Using these data, the authors explored the relationship between each behavior and eviction filings and eviction rates, first for all tracts and then for tracts where more than half the households were people of color.

The study acknowledged that people’s race, gender, income, and education all affect health-related behaviors. And research shows households with low incomes, single mothers, and people of color are overrepresented among renters and are disproportionately vulnerable to eviction. Although the study cannot definitively quantify the effects of eviction on individual outcomes, the authors suggest policymakers can use their findings to increase assistance to renters, prevent evictions, and offer stable housing options to people facing financial hardship.

Key findings
  • Both eviction rates and eviction filing rates at the census tract level are significantly correlated with the five health-related behaviors.

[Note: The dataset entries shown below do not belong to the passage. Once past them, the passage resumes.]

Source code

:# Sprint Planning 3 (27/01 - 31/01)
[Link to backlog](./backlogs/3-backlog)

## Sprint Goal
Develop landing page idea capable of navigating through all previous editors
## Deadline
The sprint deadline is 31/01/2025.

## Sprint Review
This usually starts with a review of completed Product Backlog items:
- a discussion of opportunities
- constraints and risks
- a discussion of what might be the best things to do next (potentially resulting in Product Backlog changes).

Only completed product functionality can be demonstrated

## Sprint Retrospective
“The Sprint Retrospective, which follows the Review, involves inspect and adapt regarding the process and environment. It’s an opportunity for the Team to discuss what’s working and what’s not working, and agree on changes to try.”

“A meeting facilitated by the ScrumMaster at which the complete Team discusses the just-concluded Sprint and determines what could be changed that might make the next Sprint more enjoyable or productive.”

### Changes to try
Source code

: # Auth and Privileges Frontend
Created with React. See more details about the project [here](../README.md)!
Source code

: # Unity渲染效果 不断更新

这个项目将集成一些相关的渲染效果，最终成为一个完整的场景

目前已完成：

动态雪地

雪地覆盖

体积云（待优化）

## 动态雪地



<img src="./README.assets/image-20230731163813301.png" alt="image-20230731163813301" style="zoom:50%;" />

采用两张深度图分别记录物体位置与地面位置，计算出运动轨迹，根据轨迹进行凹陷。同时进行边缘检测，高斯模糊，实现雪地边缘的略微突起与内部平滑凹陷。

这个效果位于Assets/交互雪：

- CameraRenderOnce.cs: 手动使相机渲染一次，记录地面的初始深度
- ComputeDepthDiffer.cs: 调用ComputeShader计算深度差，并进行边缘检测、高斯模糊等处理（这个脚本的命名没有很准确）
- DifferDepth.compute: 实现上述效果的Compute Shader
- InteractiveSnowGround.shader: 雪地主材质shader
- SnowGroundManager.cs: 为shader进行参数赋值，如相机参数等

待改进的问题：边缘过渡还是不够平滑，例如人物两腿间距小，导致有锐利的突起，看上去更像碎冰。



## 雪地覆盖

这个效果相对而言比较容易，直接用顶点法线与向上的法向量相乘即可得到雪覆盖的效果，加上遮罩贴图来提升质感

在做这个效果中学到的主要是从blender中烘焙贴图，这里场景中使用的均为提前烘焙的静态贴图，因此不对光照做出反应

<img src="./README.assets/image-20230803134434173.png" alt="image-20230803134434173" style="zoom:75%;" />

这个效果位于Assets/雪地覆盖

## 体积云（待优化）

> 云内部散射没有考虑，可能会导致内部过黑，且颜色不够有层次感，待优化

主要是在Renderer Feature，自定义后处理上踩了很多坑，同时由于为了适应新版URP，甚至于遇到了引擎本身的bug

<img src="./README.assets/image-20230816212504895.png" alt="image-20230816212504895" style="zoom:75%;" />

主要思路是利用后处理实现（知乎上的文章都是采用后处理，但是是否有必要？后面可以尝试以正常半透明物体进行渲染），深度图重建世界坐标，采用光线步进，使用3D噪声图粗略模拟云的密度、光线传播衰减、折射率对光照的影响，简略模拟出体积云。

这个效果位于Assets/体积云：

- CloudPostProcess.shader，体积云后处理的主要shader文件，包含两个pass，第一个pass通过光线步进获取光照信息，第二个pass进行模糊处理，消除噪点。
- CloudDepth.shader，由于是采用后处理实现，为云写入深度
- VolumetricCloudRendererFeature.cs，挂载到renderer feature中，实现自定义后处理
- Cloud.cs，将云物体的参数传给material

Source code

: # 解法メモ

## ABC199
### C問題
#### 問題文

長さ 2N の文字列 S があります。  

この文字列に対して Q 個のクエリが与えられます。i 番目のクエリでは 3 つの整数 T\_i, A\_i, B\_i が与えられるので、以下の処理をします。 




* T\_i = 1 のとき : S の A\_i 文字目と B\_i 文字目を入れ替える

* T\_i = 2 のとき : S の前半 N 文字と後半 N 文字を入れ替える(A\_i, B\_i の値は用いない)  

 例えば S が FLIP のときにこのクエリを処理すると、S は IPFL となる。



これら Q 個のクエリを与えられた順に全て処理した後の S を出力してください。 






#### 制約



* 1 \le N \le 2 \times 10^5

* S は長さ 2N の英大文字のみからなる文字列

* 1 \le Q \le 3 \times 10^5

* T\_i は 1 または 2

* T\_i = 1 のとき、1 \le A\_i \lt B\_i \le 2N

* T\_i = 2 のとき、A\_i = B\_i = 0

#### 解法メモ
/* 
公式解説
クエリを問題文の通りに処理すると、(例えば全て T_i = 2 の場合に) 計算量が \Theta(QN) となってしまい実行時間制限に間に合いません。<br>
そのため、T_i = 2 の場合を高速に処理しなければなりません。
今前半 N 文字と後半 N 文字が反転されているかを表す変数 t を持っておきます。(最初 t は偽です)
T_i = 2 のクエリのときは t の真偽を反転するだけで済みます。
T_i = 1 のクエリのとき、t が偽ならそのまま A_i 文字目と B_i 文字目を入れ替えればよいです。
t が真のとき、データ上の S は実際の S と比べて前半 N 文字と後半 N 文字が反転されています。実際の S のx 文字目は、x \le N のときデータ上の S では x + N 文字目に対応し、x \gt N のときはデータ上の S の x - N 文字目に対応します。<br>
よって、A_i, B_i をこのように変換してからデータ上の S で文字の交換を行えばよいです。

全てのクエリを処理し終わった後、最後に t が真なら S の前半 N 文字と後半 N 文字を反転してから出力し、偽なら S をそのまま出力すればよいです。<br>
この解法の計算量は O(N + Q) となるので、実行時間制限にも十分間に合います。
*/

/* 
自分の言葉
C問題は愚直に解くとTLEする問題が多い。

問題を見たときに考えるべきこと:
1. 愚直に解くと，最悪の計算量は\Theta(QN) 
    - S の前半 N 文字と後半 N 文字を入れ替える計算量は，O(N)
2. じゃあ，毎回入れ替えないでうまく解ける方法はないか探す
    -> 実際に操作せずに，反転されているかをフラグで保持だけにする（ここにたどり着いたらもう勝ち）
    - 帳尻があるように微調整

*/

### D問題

  • Urban Illinois census tracts observed in this study with predominately Black and Hispanic households had higher rates of smoking, lack of leisure time or physical activity, obesity, and sleeping fewer than seven hours than other tracts.
  • On average, Black households had the highest instances of the health-related behaviors, with the exception of binge drinking. It should be noted that predominately Black, non-Hispanic households had a significantly higher average eviction filing rate at 6.17, compared with white, non-Hispanic households at 2.08 and Hispanic households at 2.56.
  • Binge drinking was the only indicator to decrease as eviction filing rates and eviction rates increase.
Policy implication
  • Housing subsidy programs such as the Housing Choice Voucher Program need more funding to provide stable housing to the millions of low-income renters who cannot afford market rents.